Poppy is an open-source platform for the creation, use and sharing of interactive 3D printed robots. It gathers an interdisciplinary community of beginners and experts, scientists, educators, developers and artists, that all share a vision: robots are powerful tools to learn and be creative.
The Poppy community develops robotic creations that are easy to build, customise and deploy and this session will share examples of the projects achievements so far, looking into the potentials of robot enhanced learning.
Moderator
Pierre-Yves Oudeyer
Research Director, Inria Bordeaux Sud-Ouest, France
Dr. Pierre-Yves Oudeyer is Research Director at the French Institute for Research in Computer Science and Automation (Inria) and head of the Flowers lab and Ensta-ParisTech,France. He studies mechanisms of learning and development of sensorimotor, cognitive and social skills in humans and robots. Following a multidisciplinary approach, where computational and robotic sciences contribute to our understanding of humans, he focuses on the role self-organisation and active learning through interactions among brains, bodies and environment. In particular, he studies the role of curiosity and intrinsic motivation in the acquisition of new skills, and has been with his colleagues a pioneer in modelling curiosity in robots and artificial intelligence systems. These robotic experiments led to new hypotheses on the organisation of cognitive development in infants, and they progressively discover their body and how to interact with their environment. He also studied how new languages can form in populations of individuals, building and analysing populations of robots that invent and evolve their own languages.

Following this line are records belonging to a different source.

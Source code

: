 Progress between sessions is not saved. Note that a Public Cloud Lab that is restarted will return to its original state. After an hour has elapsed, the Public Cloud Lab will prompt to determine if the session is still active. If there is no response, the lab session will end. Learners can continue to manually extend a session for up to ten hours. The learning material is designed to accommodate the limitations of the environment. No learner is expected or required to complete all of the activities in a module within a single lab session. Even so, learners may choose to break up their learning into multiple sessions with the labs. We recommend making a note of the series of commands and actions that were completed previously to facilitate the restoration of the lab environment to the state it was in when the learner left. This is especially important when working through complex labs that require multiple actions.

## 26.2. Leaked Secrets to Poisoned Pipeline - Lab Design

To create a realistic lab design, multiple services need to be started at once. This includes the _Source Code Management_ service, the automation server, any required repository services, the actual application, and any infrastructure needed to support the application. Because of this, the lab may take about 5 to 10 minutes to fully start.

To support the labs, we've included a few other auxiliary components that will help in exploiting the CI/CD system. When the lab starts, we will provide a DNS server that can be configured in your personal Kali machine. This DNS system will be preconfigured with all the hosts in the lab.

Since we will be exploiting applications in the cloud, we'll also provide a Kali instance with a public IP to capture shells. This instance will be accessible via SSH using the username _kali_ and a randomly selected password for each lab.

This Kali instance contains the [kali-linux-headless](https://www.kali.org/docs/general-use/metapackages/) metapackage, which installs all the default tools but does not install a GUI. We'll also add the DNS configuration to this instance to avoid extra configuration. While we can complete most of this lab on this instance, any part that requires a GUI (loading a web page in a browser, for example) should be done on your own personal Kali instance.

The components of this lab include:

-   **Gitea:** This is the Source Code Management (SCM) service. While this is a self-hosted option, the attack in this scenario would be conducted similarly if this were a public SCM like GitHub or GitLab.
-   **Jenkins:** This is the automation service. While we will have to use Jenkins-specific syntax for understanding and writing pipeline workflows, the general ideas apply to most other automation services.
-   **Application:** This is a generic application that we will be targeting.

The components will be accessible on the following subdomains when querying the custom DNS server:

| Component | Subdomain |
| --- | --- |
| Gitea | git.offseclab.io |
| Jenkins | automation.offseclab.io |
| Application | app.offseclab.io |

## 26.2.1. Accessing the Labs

Recently, his team began to study how fundamental models of learning in children could inform the design of educational technologies. In particular, his team designed new artificial intelligence algorithms allowing tutoring software to personalise teaching sequences. His team also designed the first world-wide open-source 3D printed humanoid robot Poppy, which later on led to educational kits allowing children to discover and understand interactive programmable objects.

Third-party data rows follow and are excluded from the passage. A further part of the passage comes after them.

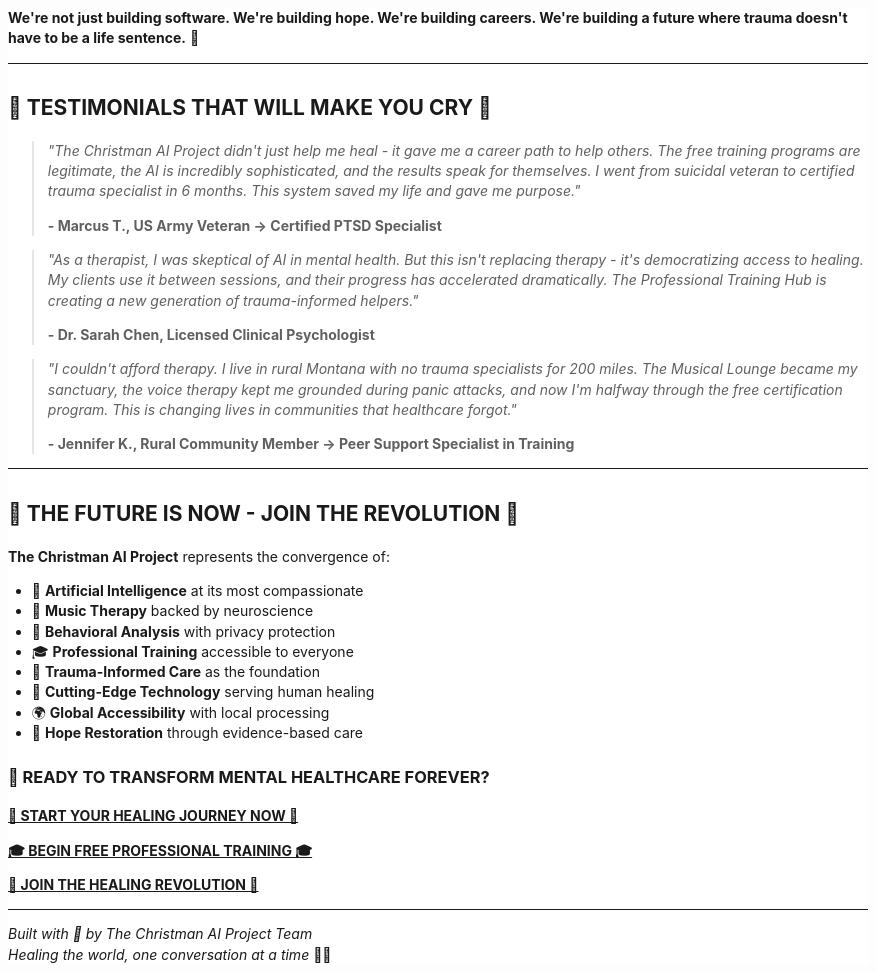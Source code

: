 **We're not just building software. We're building hope. We're building careers. We're building a future where trauma doesn't have to be a life sentence.** 💙

---

## 💎 **TESTIMONIALS THAT WILL MAKE YOU CRY** 💎

> *"The Christman AI Project didn't just help me heal - it gave me a career path to help others. The free training programs are legitimate, the AI is incredibly sophisticated, and the results speak for themselves. I went from suicidal veteran to certified trauma specialist in 6 months. This system saved my life and gave me purpose."* 
> 
> **- Marcus T., US Army Veteran → Certified PTSD Specialist**

> *"As a therapist, I was skeptical of AI in mental health. But this isn't replacing therapy - it's democratizing access to healing. My clients use it between sessions, and their progress has accelerated dramatically. The Professional Training Hub is creating a new generation of trauma-informed helpers."*
> 
> **- Dr. Sarah Chen, Licensed Clinical Psychologist**

> *"I couldn't afford therapy. I live in rural Montana with no trauma specialists for 200 miles. The Musical Lounge became my sanctuary, the voice therapy kept me grounded during panic attacks, and now I'm halfway through the free certification program. This is changing lives in communities that healthcare forgot."*
> 
> **- Jennifer K., Rural Community Member → Peer Support Specialist in Training**

---

## 🎵 **THE FUTURE IS NOW - JOIN THE REVOLUTION** 🎵

**The Christman AI Project** represents the convergence of:
- 🤖 **Artificial Intelligence** at its most compassionate
- 🎵 **Music Therapy** backed by neuroscience  
- 🧠 **Behavioral Analysis** with privacy protection
- 🎓 **Professional Training** accessible to everyone
- 💙 **Trauma-Informed Care** as the foundation
- 🚀 **Cutting-Edge Technology** serving human healing
- 🌍 **Global Accessibility** with local processing
- 💫 **Hope Restoration** through evidence-based care

### **🌟 READY TO TRANSFORM MENTAL HEALTHCARE FOREVER?**

**[🚀 START YOUR HEALING JOURNEY NOW 🚀](http://localhost:5173)**

**[🎓 BEGIN FREE PROFESSIONAL TRAINING 🎓](http://localhost:5173/training)**

**[💙 JOIN THE HEALING REVOLUTION 💙](https://github.com/EverettNC/Inferno)**

---

*Built with 💙 by The Christman AI Project Team*  
*Healing the world, one conversation at a time* 🎵✨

He was awarded an ERC grant, the prize Le Monde for academic research, and has been previously working for 8 years at Sony Computer Science Lab, Paris.
He is editor of the IEEE CIS Newsletter on Autonomous Mental Development, and associate editor of IEEE Transactions on Autonomous Mental Development, Frontiers in Neurorobotics, and of the International Journal of Social Robotics. He is also working actively for the diffusion of science towards the general public, through the writing of popular science articles and participation to radio and TV programs, as well as collaboration with artists and science exhibitions.